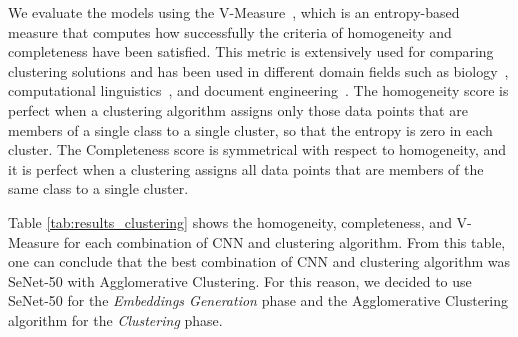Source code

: We evaluate the models using the V-Measure~\cite{vmeasure}, which is an entropy-based measure that computes how successfully the criteria of homogeneity and completeness have been satisfied. This metric is extensively used for comparing clustering solutions and has been used in different domain fields such as biology~\cite{bio1}, computational linguistics~\cite{nlp1}, and document engineering~\cite{doceng}.
The homogeneity score is perfect when a clustering algorithm assigns only those data points that are members of a single class to a single cluster, so that the entropy is zero in each cluster. The Completeness score is symmetrical with respect to homogeneity, and it is perfect when a clustering assigns all data points that are members of the same class to a single cluster.

Table \ref{tab:results_clustering} shows the homogeneity, completeness, and V-Measure for each combination of CNN and clustering algorithm.
From this table, one can conclude that the best combination of CNN and clustering algorithm was SeNet-50 with Agglomerative Clustering.
For this reason, we decided to use SeNet-50 for the \emph{Embeddings Generation} phase and the Agglomerative Clustering algorithm for the \emph{Clustering} phase.


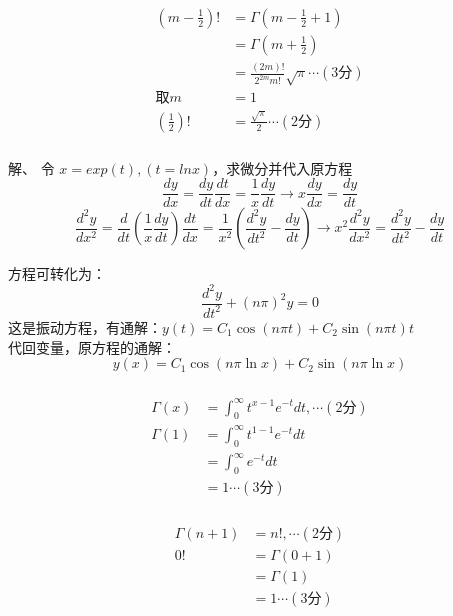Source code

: \begin{frame} 
\frametitle{}
\[ \begin{aligned}
    (m-\frac{1}{2})! &= \Gamma (m-\frac{1}{2}+1) \\
                     &= \Gamma (m+\frac{1}{2}) \\
                     &= \frac{(2m)!}{2^{2m} m!}\sqrt{\pi}   \cdots  (\text{3分}) \\ 
                     \text{取}m&=1  \\ 
                     (\frac{1}{2})! &=  \frac{\sqrt{\pi}}{2}  \cdots  (\text{2分}) 
\end{aligned} \]
\end{frame}

\begin{frame} 
\frametitle{}
\alert{解、}  令 $x=exp(t) , (t=ln x)$，求微分并代入原方程\\
\begin{equation*}
    \frac{d y}{d x}  = 	\frac{d y}{d t}\frac{d t}{d x}= \frac{1}{ x}\frac{d y}{d t}  \to x \frac{d y}{d x}=	\frac{d y}{d t}
\end{equation*} 
\begin{equation*}
    \frac{d ^2y}{d x^2}  = 	\frac{d }{d t} ( \frac{1}{ x}\frac{d y}{d t}  )\frac{d t}{d x}=  
    \frac{1}{ x^2}(\frac{d ^2y}{d t^2} -	\frac{d y}{d t})   \to  	x^2 \frac{d^2 y}{d x^2} = \frac{d ^2y}{d t^2} -	\frac{d y}{d t}
\end{equation*} 

方程可转化为：
\begin{equation*}
    \frac{d^2 y}{d t^2}  +(n\pi)^2 y =0 
\end{equation*}     
这是振动方程，有通解：$	y(t)=C_1 \cos (n\pi t) +C_2 \sin (n\pi t) t$ \\
代回变量，原方程的通解：
\begin{equation*}
    y(x)=C_1 \cos (n\pi \ln x) +C_2 \sin (n\pi\ln x)
\end{equation*}    
\end{frame}

\begin{frame} 
\frametitle{}
\[ \begin{aligned}
    \Gamma(x)&=\int_{0}^{\infty} t^{x-1} e^{-t} dt,   \cdots  (\text{2分})  \\
	\Gamma(1)&=\int_{0}^{\infty} t^{1-1} e^{-t} dt \\	
			&=\int_{0}^{\infty}  e^{-t} dt \\ 
            &=1	 \cdots  (\text{3分}) 
\end{aligned}\]
\end{frame}

\begin{frame} 
\frametitle{}
\[ \begin{aligned}
    \Gamma(n+1)&=n!,   \cdots  (\text{2分})  \\
	0!& =\Gamma(0+1)\\	
			&=\Gamma(1) \\ 
            &=1	 \cdots  (\text{3分}) 
\end{aligned}\]
\end{frame}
______________________________
*What to work on*:
Check each line of the data above, and please copy the ones in which the string "combination" occurs.

*Output of the task*:
Table \ref{tab:results_clustering} shows the homogeneity, completeness, and V-Measure for each combination of CNN and clustering algorithm.
From this table, one can conclude that the best combination of CNN and clustering algorithm was SeNet-50 with Agglomerative Clustering.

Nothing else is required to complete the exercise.